FMCSA discontinued use of the 3-year driving experience and fulfilled 
the requirements of section 4129 while continuing to ensure that 
operation of CMVs by drivers with ITDM will achieve the requisite level 
of safety required of all exemptions granted under 49 U.S.C. 31136 (e).
    Section 4129(d) also directed FMCSA to ensure that drivers of CMVs 
with ITDM are not held to a higher standard than other drivers, with 
the exception of limited operating, monitoring and medical requirements 
that are deemed medically necessary.
    The FMCSA concluded that all of the operating, monitoring and 
medical requirements set out in the September 3, 2003 notice, except as 
modified, were in compliance with section 4129(d). Therefore, all of 
the requirements set out in the September 3, 2003 notice, except as 
modified by the notice in the Federal Register on November 8, 2005 (70 
FR 67777), remain in effect.

Submitting Comments

    You may submit your comments and material online or by fax, mail, 
or hand delivery, but please use only one of these means. FMCSA 
recommends that you include your name and a mailing address, an email 
address, or a phone number in the body of your document so that FMCSA 
can contact you if there are questions regarding your submission.
    To submit your comment online, go to https://www.regulations.gov and 
in the search box insert the docket number FMCSA-2013-0190 and click 
the search button. When the new screen appears, click on the blue 
``Comment Now!'' button on the right hand side of the page. On the new 
page, enter information required including the specific section of this 
document to which each comment applies, and provide a reason for each 
suggestion or recommendation. If you submit your comments by mail or 
hand delivery, submit them in an unbound format, no larger than 8\1/2\ 
by 11 inches, suitable for copying and electronic filing. If you submit 
comments by mail and would like to know that they reached the facility, 
please enclose a stamped, self-addressed postcard or envelope.
    We will consider all comments and material received during the 
comment period and may change this proposed rule based on your 
comments.
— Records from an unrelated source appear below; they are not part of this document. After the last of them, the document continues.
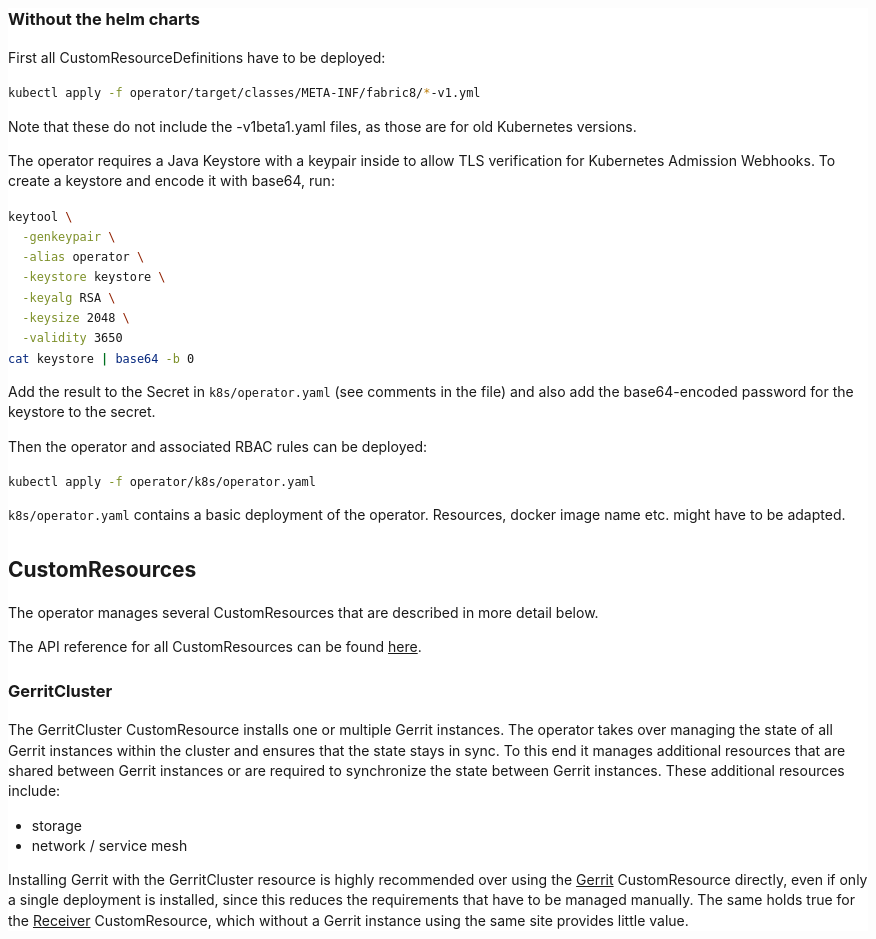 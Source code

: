 ### Without the helm charts

First all CustomResourceDefinitions have to be deployed:

```sh
kubectl apply -f operator/target/classes/META-INF/fabric8/*-v1.yml
```

Note that these do not include the -v1beta1.yaml files, as those are for old
Kubernetes versions.

The operator requires a Java Keystore with a keypair inside to allow TLS
verification for Kubernetes Admission Webhooks. To create a keystore and
encode it with base64, run:

```sh
keytool \
  -genkeypair \
  -alias operator \
  -keystore keystore \
  -keyalg RSA \
  -keysize 2048 \
  -validity 3650
cat keystore | base64 -b 0
```

Add the result to the Secret in `k8s/operator.yaml` (see comments in the file)
and also add the base64-encoded password for the keystore to the secret.

Then the operator and associated RBAC rules can be deployed:

```sh
kubectl apply -f operator/k8s/operator.yaml
```

`k8s/operator.yaml` contains a basic deployment of the operator. Resources,
docker image name etc. might have to be adapted.

## CustomResources

The operator manages several CustomResources that are described in more detail
below.

The API reference for all CustomResources can be found [here](operator-api-reference.md).

### GerritCluster

The GerritCluster CustomResource installs one or multiple Gerrit instances. The
operator takes over managing the state of all Gerrit instances within the cluster
and ensures that the state stays in sync. To this end it manages additional
resources that are shared between Gerrit instances or are required to synchronize
the state between Gerrit instances. These additional resources include:

- storage
- network / service mesh

Installing Gerrit with the GerritCluster resource is highly recommended over using
the [Gerrit](#gerrit) CustomResource directly, even if only a single deployment is
installed, since this reduces the requirements that have to be managed manually.
The same holds true for the [Receiver](#receiver) CustomResource, which without
a Gerrit instance using the same site provides little value.
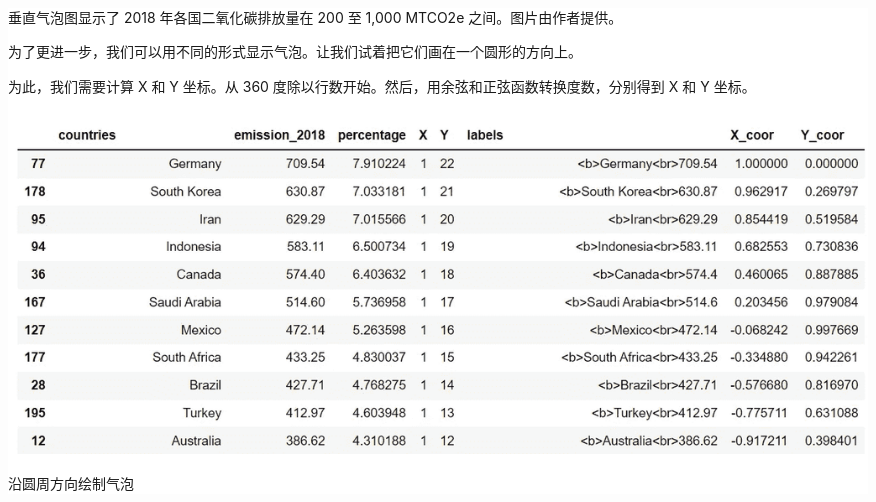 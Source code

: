 垂直气泡图显示了 2018 年各国二氧化碳排放量在 200 至 1,000 MTCO2e 之间。图片由作者提供。

为了更进一步，我们可以用不同的形式显示气泡。让我们试着把它们画在一个圆形的方向上。

为此，我们需要计算 X 和 Y 坐标。从 360 度除以行数开始。然后，用余弦和正弦函数转换度数，分别得到 X 和 Y 坐标。

![](img/b7582a55603f87d50b3884d01a7bc766.png)

沿圆周方向绘制气泡
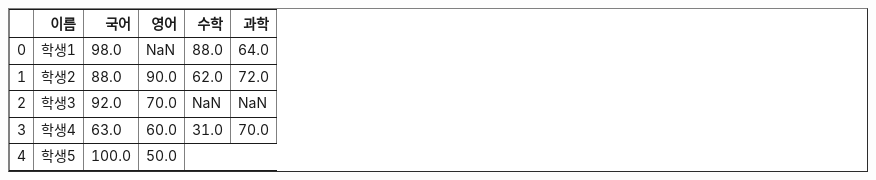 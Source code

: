


<div>
<style scoped>
    .dataframe tbody tr th:only-of-type {
        vertical-align: middle;
    }

    .dataframe tbody tr th {
        vertical-align: top;
    }

    .dataframe thead th {
        text-align: right;
    }
</style>
<table border="1" class="dataframe">
  <thead>
    <tr style="text-align: right;">
      <th></th>
      <th>이름</th>
      <th>국어</th>
      <th>영어</th>
      <th>수학</th>
      <th>과학</th>
    </tr>
  </thead>
  <tbody>
    <tr>
      <td>0</td>
      <td>학생1</td>
      <td>98.0</td>
      <td>NaN</td>
      <td>88.0</td>
      <td>64.0</td>
    </tr>
    <tr>
      <td>1</td>
      <td>학생2</td>
      <td>88.0</td>
      <td>90.0</td>
      <td>62.0</td>
      <td>72.0</td>
    </tr>
    <tr>
      <td>2</td>
      <td>학생3</td>
      <td>92.0</td>
      <td>70.0</td>
      <td>NaN</td>
      <td>NaN</td>
    </tr>
    <tr>
      <td>3</td>
      <td>학생4</td>
      <td>63.0</td>
      <td>60.0</td>
      <td>31.0</td>
      <td>70.0</td>
    </tr>
    <tr>
      <td>4</td>
      <td>학생5</td>
      <td>100.0</td>
      <td>50.0</td> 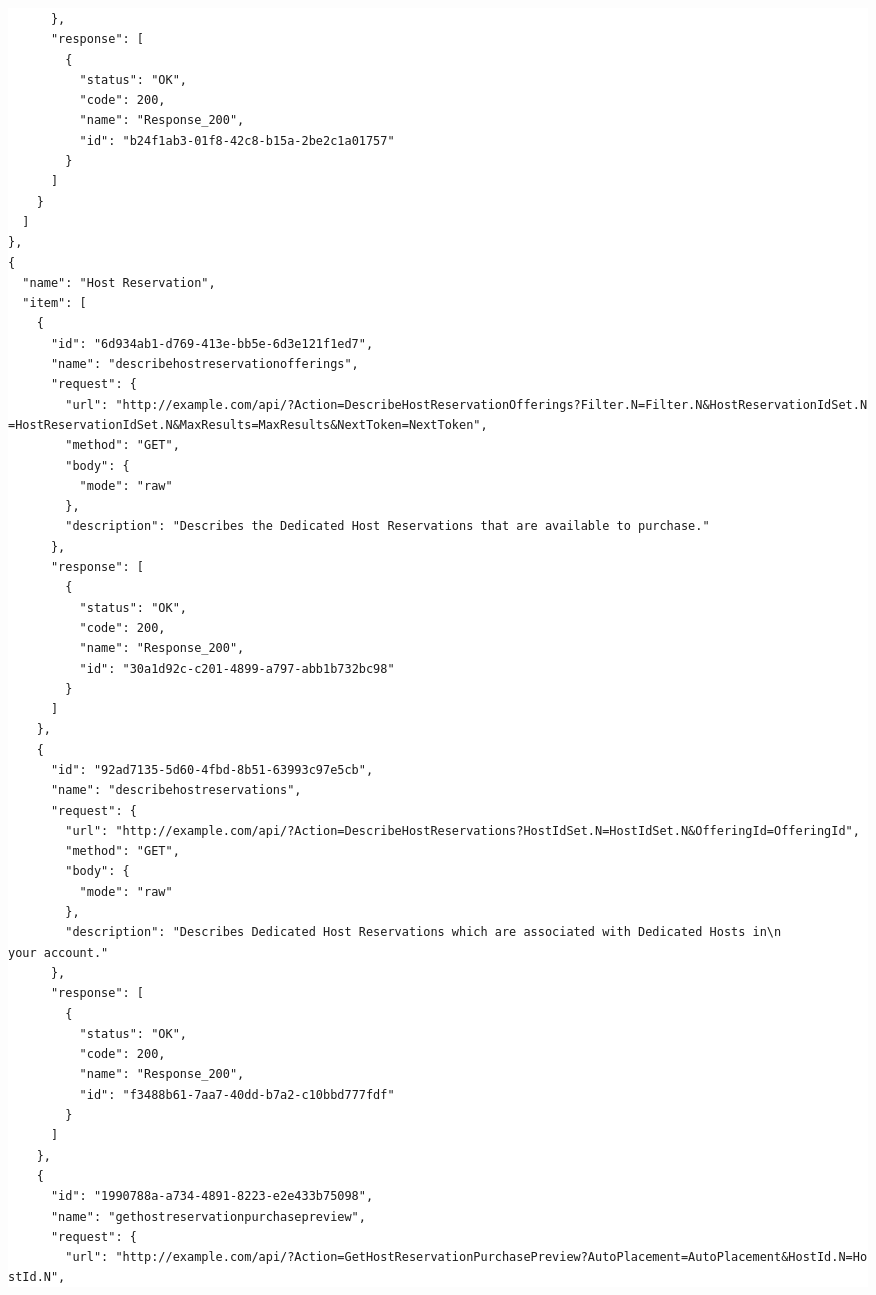           },
          "response": [
            {
              "status": "OK",
              "code": 200,
              "name": "Response_200",
              "id": "b24f1ab3-01f8-42c8-b15a-2be2c1a01757"
            }
          ]
        }
      ]
    },
    {
      "name": "Host Reservation",
      "item": [
        {
          "id": "6d934ab1-d769-413e-bb5e-6d3e121f1ed7",
          "name": "describehostreservationofferings",
          "request": {
            "url": "http://example.com/api/?Action=DescribeHostReservationOfferings?Filter.N=Filter.N&HostReservationIdSet.N=HostReservationIdSet.N&MaxResults=MaxResults&NextToken=NextToken",
            "method": "GET",
            "body": {
              "mode": "raw"
            },
            "description": "Describes the Dedicated Host Reservations that are available to purchase."
          },
          "response": [
            {
              "status": "OK",
              "code": 200,
              "name": "Response_200",
              "id": "30a1d92c-c201-4899-a797-abb1b732bc98"
            }
          ]
        },
        {
          "id": "92ad7135-5d60-4fbd-8b51-63993c97e5cb",
          "name": "describehostreservations",
          "request": {
            "url": "http://example.com/api/?Action=DescribeHostReservations?HostIdSet.N=HostIdSet.N&OfferingId=OfferingId",
            "method": "GET",
            "body": {
              "mode": "raw"
            },
            "description": "Describes Dedicated Host Reservations which are associated with Dedicated Hosts in\n            your account."
          },
          "response": [
            {
              "status": "OK",
              "code": 200,
              "name": "Response_200",
              "id": "f3488b61-7aa7-40dd-b7a2-c10bbd777fdf"
            }
          ]
        },
        {
          "id": "1990788a-a734-4891-8223-e2e433b75098",
          "name": "gethostreservationpurchasepreview",
          "request": {
            "url": "http://example.com/api/?Action=GetHostReservationPurchasePreview?AutoPlacement=AutoPlacement&HostId.N=HostId.N", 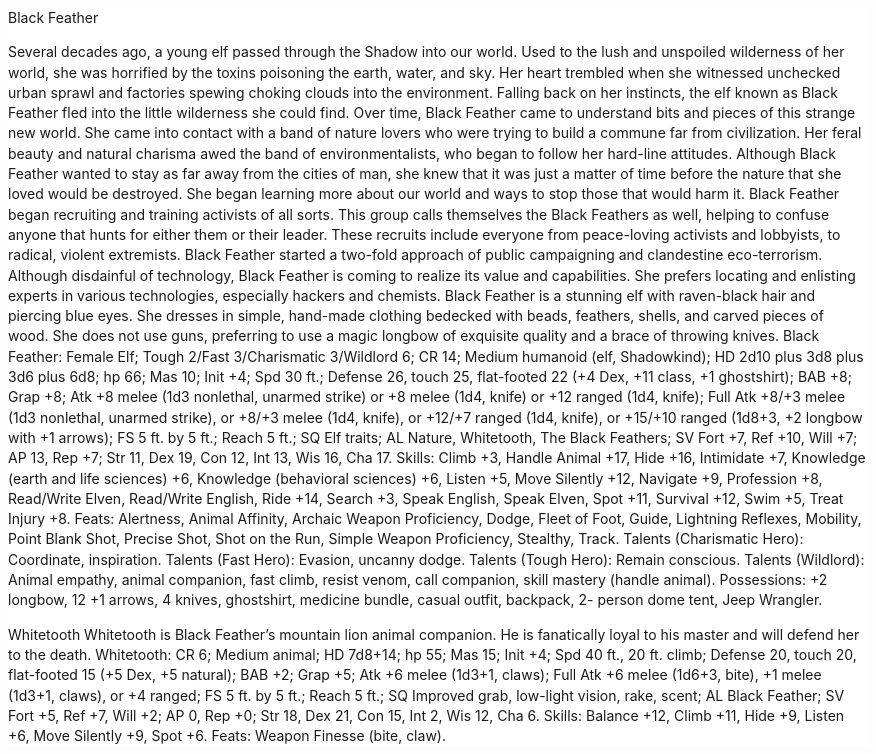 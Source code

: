 Black Feather

Several decades ago, a young elf passed through the Shadow into our world. Used to the lush and unspoiled wilderness of her world, she was horrified by the toxins poisoning the earth, water, and sky. Her heart trembled when she witnessed unchecked urban sprawl and factories spewing choking clouds into the environment. Falling back on her instincts, the elf known as Black Feather fled into the little wilderness she could find.
Over time, Black Feather came to understand bits and pieces of this strange new world. She came into contact with a band of nature lovers who were trying to build a commune far from civilization. Her feral beauty and natural charisma awed the band of environmentalists, who began to follow her hard-line attitudes. Although Black Feather wanted to stay as far away from the cities of man, she knew that it was just a matter of time before the nature that she loved would be destroyed. She began learning more about our world and ways to stop those that would harm it.
Black Feather began recruiting and training activists of all sorts. This group calls themselves the Black Feathers as well, helping to confuse anyone that hunts for either them or their leader. These recruits include everyone from peace-loving activists and lobbyists, to radical, violent extremists. Black Feather started a two-fold approach of public campaigning and clandestine eco-terrorism.
Although disdainful of technology, Black Feather is coming to realize its value and capabilities. She prefers locating and enlisting experts in various technologies, especially hackers and chemists.
Black Feather is a stunning elf with raven-black hair and piercing blue eyes. She dresses in simple, hand-made clothing bedecked with beads, feathers, shells, and carved pieces of wood. She does not use guns, preferring to use a magic longbow of exquisite quality and a brace of throwing knives.
Black Feather: Female Elf; Tough 2/Fast 3/Charismatic 3/Wildlord 6; CR 14; Medium humanoid (elf, Shadowkind); HD 2d10 plus 3d8 plus 3d6 plus 6d8; hp 66; Mas 10; Init +4; Spd 30 ft.; Defense 26, touch 25, flat-footed 22 (+4 Dex, +11 class, +1 ghostshirt); BAB +8; Grap +8; Atk +8 melee (1d3 nonlethal, unarmed strike) or +8 melee (1d4, knife) or +12 ranged (1d4, knife); Full Atk +8/+3 melee (1d3 nonlethal, unarmed strike), or +8/+3 melee (1d4, knife), or +12/+7 ranged (1d4, knife), or +15/+10 ranged (1d8+3, +2 longbow with +1 arrows); FS 5 ft. by 5 ft.; Reach 5 ft.; SQ Elf traits; AL Nature, Whitetooth, The Black Feathers; SV Fort +7, Ref +10, Will +7; AP 13, Rep +7; Str 11, Dex 19, Con 12, Int 13, Wis 16, Cha 17.
Skills: Climb +3, Handle Animal +17, Hide +16, Intimidate +7, Knowledge (earth and life sciences) +6, Knowledge (behavioral sciences) +6, Listen +5, Move Silently +12, Navigate +9, Profession +8, Read/Write Elven, Read/Write English, Ride +14, Search +3, Speak English, Speak Elven, Spot +11, Survival +12, Swim +5, Treat Injury +8.
Feats: Alertness, Animal Affinity, Archaic Weapon Proficiency, Dodge, Fleet of Foot, Guide, Lightning Reflexes, Mobility, Point Blank Shot, Precise Shot, Shot on the Run, Simple Weapon Proficiency, Stealthy, Track.
Talents (Charismatic Hero): Coordinate, inspiration.
Talents (Fast Hero): Evasion, uncanny dodge.
Talents (Tough Hero): Remain conscious.
Talents (Wildlord): Animal empathy, animal companion, fast climb, resist venom, call companion, skill mastery (handle animal).
Possessions: +2 longbow, 12 +1 arrows, 4 knives, ghostshirt, medicine bundle, casual outfit, backpack, 2- person dome tent, Jeep Wrangler.

Whitetooth
Whitetooth is Black Feather’s mountain lion animal companion. He is fanatically loyal to his master and will defend her to the death.
Whitetooth: CR 6; Medium animal; HD 7d8+14; hp 55; Mas 15; Init +4; Spd 40 ft., 20 ft. climb; Defense 20, touch 20, flat-footed 15 (+5 Dex, +5 natural); BAB +2; Grap +5; Atk +6 melee (1d3+1, claws); Full Atk +6 melee (1d6+3, bite), +1 melee (1d3+1, claws), or +4 ranged; FS 5 ft. by 5 ft.; Reach 5 ft.; SQ Improved grab, low-light vision, rake, scent; AL Black Feather; SV Fort +5, Ref +7, Will +2; AP 0, Rep +0; Str 18, Dex 21, Con 15, Int 2, Wis 12, Cha 6.
Skills: Balance +12, Climb +11, Hide +9, Listen +6, Move Silently +9, Spot +6.
Feats: Weapon Finesse (bite, claw).
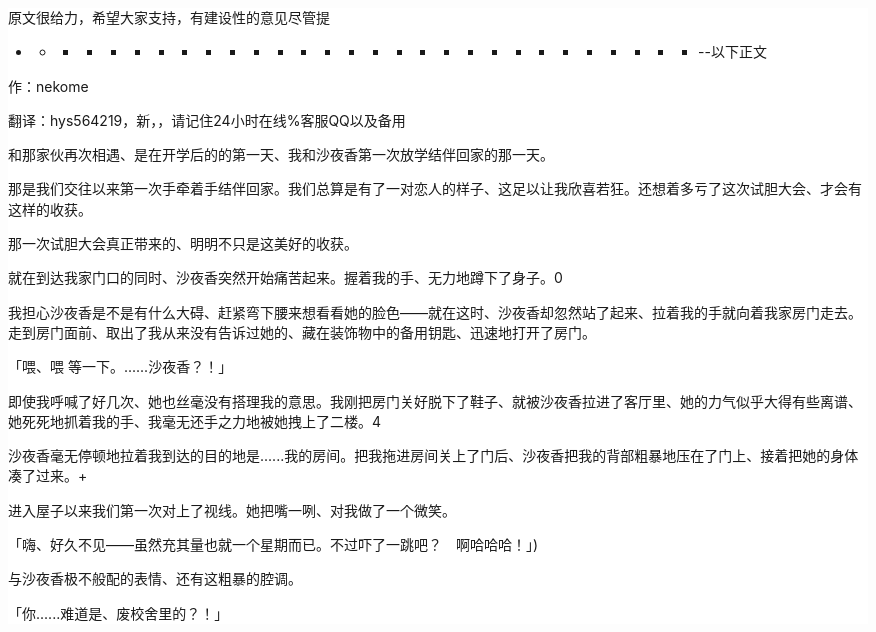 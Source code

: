 

原文很给力，希望大家支持，有建设性的意见尽管提



 - - - - - - - - - - - - - - - - - - - - - - - - - - - - - --以下正文







作：nekome



翻译：hys564219，新，，请记住24小时在线%客服QQ以及备用







和那家伙再次相遇、是在开学后的的第一天、我和沙夜香第一次放学结伴回家的那一天。



那是我们交往以来第一次手牵着手结伴回家。我们总算是有了一对恋人的样子、这足以让我欣喜若狂。还想着多亏了这次试胆大会、才会有这样的收获。



那一次试胆大会真正带来的、明明不只是这美好的收获。







就在到达我家门口的同时、沙夜香突然开始痛苦起来。握着我的手、无力地蹲下了身子。0



我担心沙夜香是不是有什么大碍、赶紧弯下腰来想看看她的脸色――就在这时、沙夜香却忽然站了起来、拉着我的手就向着我家房门走去。走到房门面前、取出了我从来没有告诉过她的、藏在装饰物中的备用钥匙、迅速地打开了房门。



「喂、喂 等一下。......沙夜香？！」



即使我呼喊了好几次、她也丝毫没有搭理我的意思。我刚把房门关好脱下了鞋子、就被沙夜香拉进了客厅里、她的力气似乎大得有些离谱、她死死地抓着我的手、我毫无还手之力地被她拽上了二楼。4



沙夜香毫无停顿地拉着我到达的目的地是......我的房间。把我拖进房间关上了门后、沙夜香把我的背部粗暴地压在了门上、接着把她的身体凑了过来。+



进入屋子以来我们第一次对上了视线。她把嘴一咧、对我做了一个微笑。



「嗨、好久不见――虽然充其量也就一个星期而已。不过吓了一跳吧？　啊哈哈哈！」)



与沙夜香极不般配的表情、还有这粗暴的腔调。



「你......难道是、废校舍里的？！」


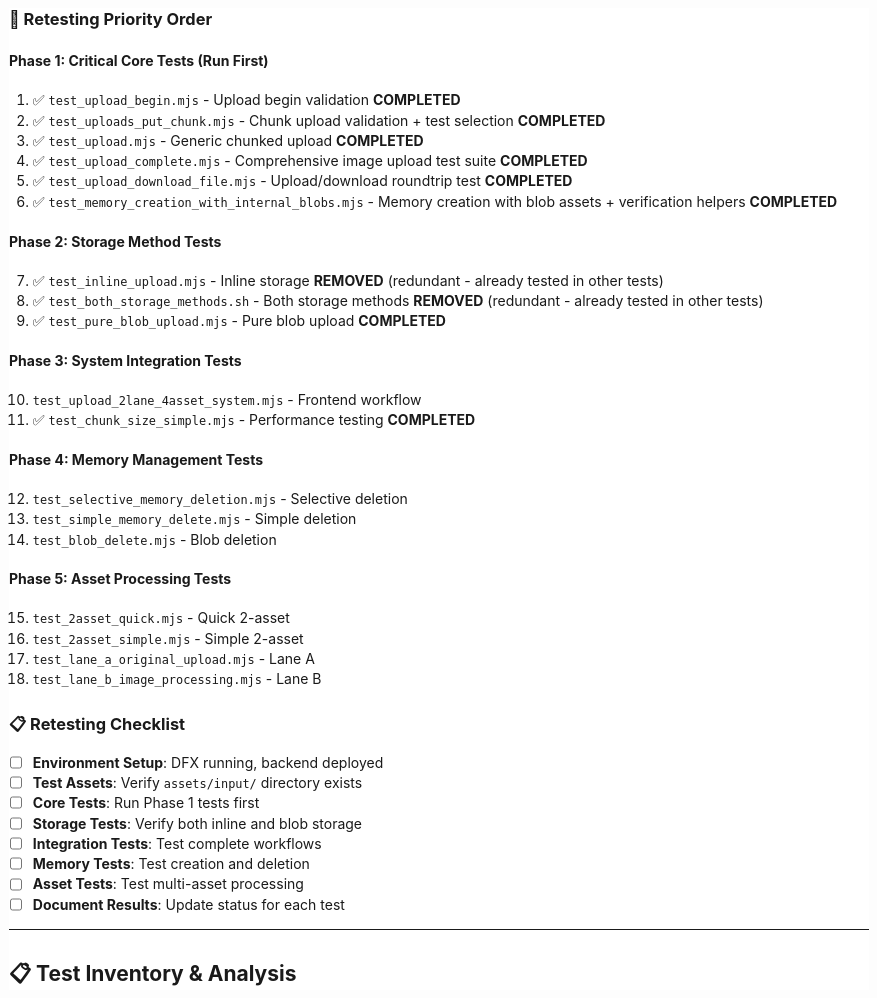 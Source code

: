 ### **🎯 Retesting Priority Order**

#### **Phase 1: Critical Core Tests (Run First)**

1. ✅ `test_upload_begin.mjs` - Upload begin validation **COMPLETED**
2. ✅ `test_uploads_put_chunk.mjs` - Chunk upload validation + test selection **COMPLETED**
3. ✅ `test_upload.mjs` - Generic chunked upload **COMPLETED**
4. ✅ `test_upload_complete.mjs` - Comprehensive image upload test suite **COMPLETED**
5. ✅ `test_upload_download_file.mjs` - Upload/download roundtrip test **COMPLETED**
6. ✅ `test_memory_creation_with_internal_blobs.mjs` - Memory creation with blob assets + verification helpers **COMPLETED**

#### **Phase 2: Storage Method Tests**

7. ✅ `test_inline_upload.mjs` - Inline storage **REMOVED** (redundant - already tested in other tests)
8. ✅ `test_both_storage_methods.sh` - Both storage methods **REMOVED** (redundant - already tested in other tests)
9. ✅ `test_pure_blob_upload.mjs` - Pure blob upload **COMPLETED**

#### **Phase 3: System Integration Tests**

10. `test_upload_2lane_4asset_system.mjs` - Frontend workflow
11. ✅ `test_chunk_size_simple.mjs` - Performance testing **COMPLETED**

#### **Phase 4: Memory Management Tests**

12. `test_selective_memory_deletion.mjs` - Selective deletion
13. `test_simple_memory_delete.mjs` - Simple deletion
14. `test_blob_delete.mjs` - Blob deletion

#### **Phase 5: Asset Processing Tests**

15. `test_2asset_quick.mjs` - Quick 2-asset
16. `test_2asset_simple.mjs` - Simple 2-asset
17. `test_lane_a_original_upload.mjs` - Lane A
18. `test_lane_b_image_processing.mjs` - Lane B

### **📋 Retesting Checklist**

- [ ] **Environment Setup**: DFX running, backend deployed
- [ ] **Test Assets**: Verify `assets/input/` directory exists
- [ ] **Core Tests**: Run Phase 1 tests first
- [ ] **Storage Tests**: Verify both inline and blob storage
- [ ] **Integration Tests**: Test complete workflows
- [ ] **Memory Tests**: Test creation and deletion
- [ ] **Asset Tests**: Test multi-asset processing
- [ ] **Document Results**: Update status for each test

---

## 📋 **Test Inventory & Analysis**
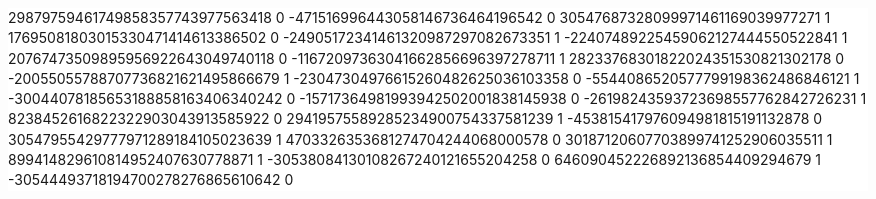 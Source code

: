 29879759461749858357743977563418 0
-471516996443058146736464196542 0
30547687328099971461169039977271 1
17695081803015330471414613386502 0
-24905172341461320987297082673351 1
-22407489225459062127444550522841 1
20767473509895956922643049740118 0
-11672097363041662856696397278711 1
28233768301822024351530821302178 0
-20055055788707736821621495866679 1
-23047304976615260482625036103358 0
-5544086520577799198362486846121 1
-30044078185653188858163406340242 0
-15717364981993942502001838145938 0
-26198243593723698557762842726231 1
8238452616822322903043913585922 0
29419575589285234900754337581239 1
-453815417976094981815191132878 0
30547955429777971289184105023639 1
4703326353681274704244068000578 0
30187120607703899741252906035511 1
899414829610814952407630778871 1
-30538084130108267240121655204258 0
646090452226892136854409294679 1
-30544493718194700278276865610642 0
FMCSA may issue a final rule at any time after the close of 
the comment period.

Viewing Comments and Documents

    To view comments, as well as any documents mentioned in this 
preamble, To submit your comment online, go to https://www.regulations.gov and in the

[[Page 65038]]

search box insert the docket number FMCSA-2013-0190 and click 
``Search.'' Next, click ``Open Docket Folder'' and you will find all 
documents and comments related to the proposed rulemaking.

    Issued on: October 24, 2013.
Larry W. Minor,
 Associate Administrator for Policy.